- Born: Nigeria
- Citizenship: Nigerian
- Occupations: Lawyer, Human rights advocate
- Known for: Advocacy for human rights and gender equality

= Onyinye Ough =

Nigerian activist and author

Onyinye Ough is a Nigerian author, speaker and political activist. She is the executive director of Step up for Social Development and Empowerment in Nigeria, an anti corruption non-governmental organization using storytelling to educate young Nigerians on different types of corruption and its impact on society.

In her book, Emeka's Money, the character Emeka, is depicted as a decent man attempting to do beneficial things for the people around him. He neglects to acknowledge from the start that his "pleasant actions" to his friends can cause harm to the development of his community. The book draws interfaces between various parts of corruption and the real damage they cause.
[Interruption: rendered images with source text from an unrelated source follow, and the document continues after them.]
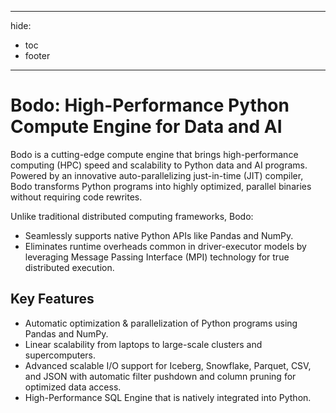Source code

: ______________________________________________________________________

hide:

- toc
- footer

______________________________________________________________________

# Bodo: High-Performance Python Compute Engine for Data and AI

Bodo is a cutting-edge compute engine that brings high-performance computing (HPC) speed
and scalability to Python data and AI programs. Powered by an innovative auto-parallelizing
just-in-time (JIT) compiler, Bodo transforms Python programs into highly optimized,
parallel binaries without requiring code rewrites.

Unlike traditional distributed computing frameworks, Bodo:

- Seamlessly supports native Python APIs like Pandas and NumPy.
- Eliminates runtime overheads common in driver-executor models by leveraging Message Passing Interface (MPI) technology for true distributed execution.

## Key Features

- Automatic optimization & parallelization of Python programs using Pandas and NumPy.
- Linear scalability from laptops to large-scale clusters and supercomputers.
- Advanced scalable I/O support for Iceberg, Snowflake, Parquet, CSV, and JSON with automatic filter pushdown and column pruning for optimized data access.
- High-Performance SQL Engine that is natively integrated into Python.
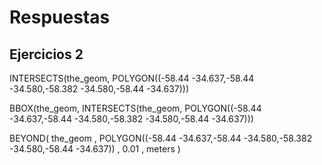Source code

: # Respuestas

## Ejercicios 2

  INTERSECTS(the_geom, POLYGON((-58.44 -34.637,-58.44 -34.580,-58.382 -34.580,-58.44 -34.637)))


  BBOX(the_geom, INTERSECTS(the_geom, POLYGON((-58.44 -34.637,-58.44 -34.580,-58.382 -34.580,-58.44 -34.637)))

  

  BEYOND( the_geom , POLYGON((-58.44 -34.637,-58.44 -34.580,-58.382 -34.580,-58.44 -34.637)) , 0.01 , meters )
The book has been adapted as an animated short movie.

In July 2019, Onyinye Ough joined other civil society organizations to appeal to the President of Nigeria, Muhammadu Buhari to sign the Federal Audit Service Commission Bill passed by the eighth National Assembly seven months earlier into law.

Onyinye Ough continues to make efforts to develop creative ways to tackle corruption in Nigeria, she created the first virtual reality film to showcase the consequences of corruption in the education sector in Nigeria through the eyes of a schoolgirl.